▸ Work request:
Exact copies of the records below are needed, free of pictures.

▸ Saved entries:

|---|

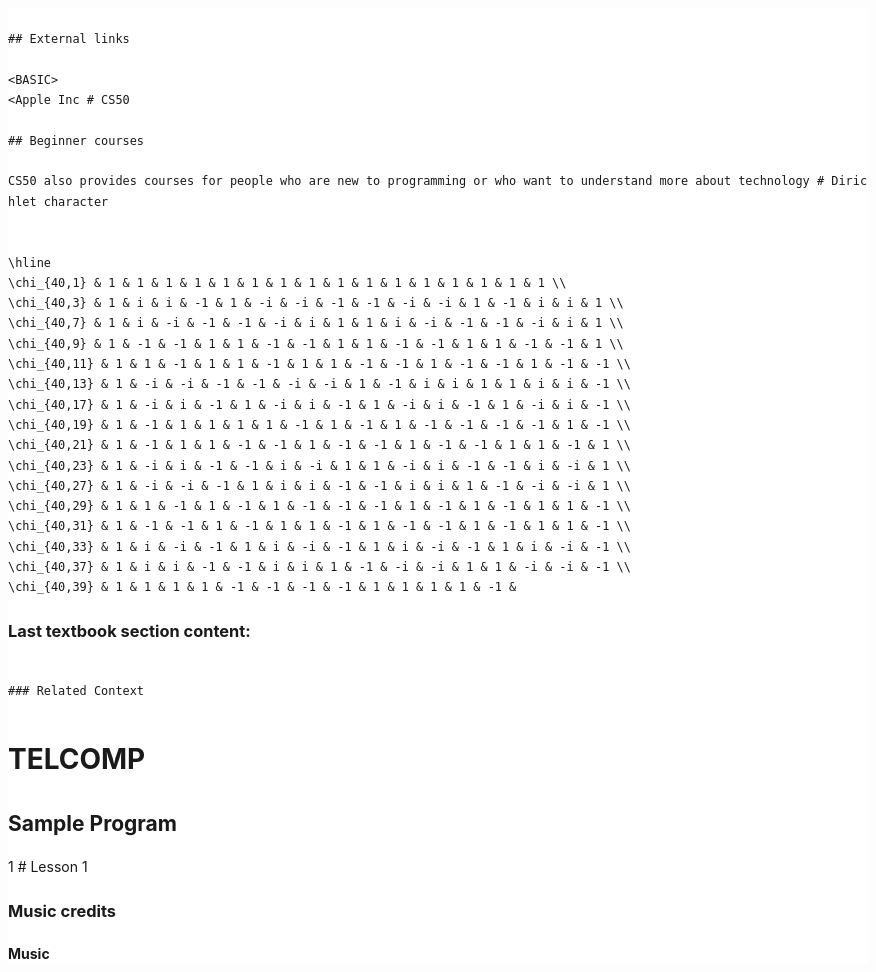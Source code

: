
 ```

## External links

<BASIC>
<Apple Inc # CS50

## Beginner courses

CS50 also provides courses for people who are new to programming or who want to understand more about technology # Dirichlet character


\hline
\chi_{40,1} & 1 & 1 & 1 & 1 & 1 & 1 & 1 & 1 & 1 & 1 & 1 & 1 & 1 & 1 & 1 & 1 \\
\chi_{40,3} & 1 & i & i & -1 & 1 & -i & -i & -1 & -1 & -i & -i & 1 & -1 & i & i & 1 \\
\chi_{40,7} & 1 & i & -i & -1 & -1 & -i & i & 1 & 1 & i & -i & -1 & -1 & -i & i & 1 \\
\chi_{40,9} & 1 & -1 & -1 & 1 & 1 & -1 & -1 & 1 & 1 & -1 & -1 & 1 & 1 & -1 & -1 & 1 \\
\chi_{40,11} & 1 & 1 & -1 & 1 & 1 & -1 & 1 & 1 & -1 & -1 & 1 & -1 & -1 & 1 & -1 & -1 \\
\chi_{40,13} & 1 & -i & -i & -1 & -1 & -i & -i & 1 & -1 & i & i & 1 & 1 & i & i & -1 \\
\chi_{40,17} & 1 & -i & i & -1 & 1 & -i & i & -1 & 1 & -i & i & -1 & 1 & -i & i & -1 \\
\chi_{40,19} & 1 & -1 & 1 & 1 & 1 & 1 & -1 & 1 & -1 & 1 & -1 & -1 & -1 & -1 & 1 & -1 \\
\chi_{40,21} & 1 & -1 & 1 & 1 & -1 & -1 & 1 & -1 & -1 & 1 & -1 & -1 & 1 & 1 & -1 & 1 \\
\chi_{40,23} & 1 & -i & i & -1 & -1 & i & -i & 1 & 1 & -i & i & -1 & -1 & i & -i & 1 \\
\chi_{40,27} & 1 & -i & -i & -1 & 1 & i & i & -1 & -1 & i & i & 1 & -1 & -i & -i & 1 \\
\chi_{40,29} & 1 & 1 & -1 & 1 & -1 & 1 & -1 & -1 & -1 & 1 & -1 & 1 & -1 & 1 & 1 & -1 \\
\chi_{40,31} & 1 & -1 & -1 & 1 & -1 & 1 & 1 & -1 & 1 & -1 & -1 & 1 & -1 & 1 & 1 & -1 \\
\chi_{40,33} & 1 & i & -i & -1 & 1 & i & -i & -1 & 1 & i & -i & -1 & 1 & i & -i & -1 \\
\chi_{40,37} & 1 & i & i & -1 & -1 & i & i & 1 & -1 & -i & -i & 1 & 1 & -i & -i & -1 \\
\chi_{40,39} & 1 & 1 & 1 & 1 & -1 & -1 & -1 & -1 & 1 & 1 & 1 & 1 & -1 &
```

### Last textbook section content:
```

### Related Context
```
# TELCOMP

## Sample Program

 1 # Lesson 1

### Music credits

<col-begin>
<col-2>

#### Music

<col-2>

|---|

▸ Answer area:
Source code

:
 ```

## External links

<BASIC>
<Apple Inc # CS50

## Beginner courses

CS50 also provides courses for people who are new to programming or who want to understand more about technology # Dirichlet character


\hline
\chi_{40,1} & 1 & 1 & 1 & 1 & 1 & 1 & 1 & 1 & 1 & 1 & 1 & 1 & 1 & 1 & 1 & 1 \\
\chi_{40,3} & 1 & i & i & -1 & 1 & -i & -i & -1 & -1 & -i & -i & 1 & -1 & i & i & 1 \\
\chi_{40,7} & 1 & i & -i & -1 & -1 & -i & i & 1 & 1 & i & -i & -1 & -1 & -i & i & 1 \\
\chi_{40,9} & 1 & -1 & -1 & 1 & 1 & -1 & -1 & 1 & 1 & -1 & -1 & 1 & 1 & -1 & -1 & 1 \\
\chi_{40,11} & 1 & 1 & -1 & 1 & 1 & -1 & 1 & 1 & -1 & -1 & 1 & -1 & -1 & 1 & -1 & -1 \\
\chi_{40,13} & 1 & -i & -i & -1 & -1 & -i & -i & 1 & -1 & i & i & 1 & 1 & i & i & -1 \\
\chi_{40,17} & 1 & -i & i & -1 & 1 & -i & i & -1 & 1 & -i & i & -1 & 1 & -i & i & -1 \\
\chi_{40,19} & 1 & -1 & 1 & 1 & 1 & 1 & -1 & 1 & -1 & 1 & -1 & -1 & -1 & -1 & 1 & -1 \\
\chi_{40,21} & 1 & -1 & 1 & 1 & -1 & -1 & 1 & -1 & -1 & 1 & -1 & -1 & 1 & 1 & -1 & 1 \\
\chi_{40,23} & 1 & -i & i & -1 & -1 & i & -i & 1 & 1 & -i & i & -1 & -1 & i & -i & 1 \\
\chi_{40,27} & 1 & -i & -i & -1 & 1 & i & i & -1 & -1 & i & i & 1 & -1 & -i & -i & 1 \\
\chi_{40,29} & 1 & 1 & -1 & 1 & -1 & 1 & -1 & -1 & -1 & 1 & -1 & 1 & -1 & 1 & 1 & -1 \\
\chi_{40,31} & 1 & -1 & -1 & 1 & -1 & 1 & 1 & -1 & 1 & -1 & -1 & 1 & -1 & 1 & 1 & -1 \\
\chi_{40,33} & 1 & i & -i & -1 & 1 & i & -i & -1 & 1 & i & -i & -1 & 1 & i & -i & -1 \\
\chi_{40,37} & 1 & i & i & -1 & -1 & i & i & 1 & -1 & -i & -i & 1 & 1 & -i & -i & -1 \\
\chi_{40,39} & 1 & 1 & 1 & 1 & -1 & -1 & -1 & -1 & 1 & 1 & 1 & 1 & -1 &
```

### Last textbook section content:
```

### Related Context
```
# TELCOMP

## Sample Program

 1 # Lesson 1

### Music credits

<col-begin>
<col-2>

#### Music

<col-2>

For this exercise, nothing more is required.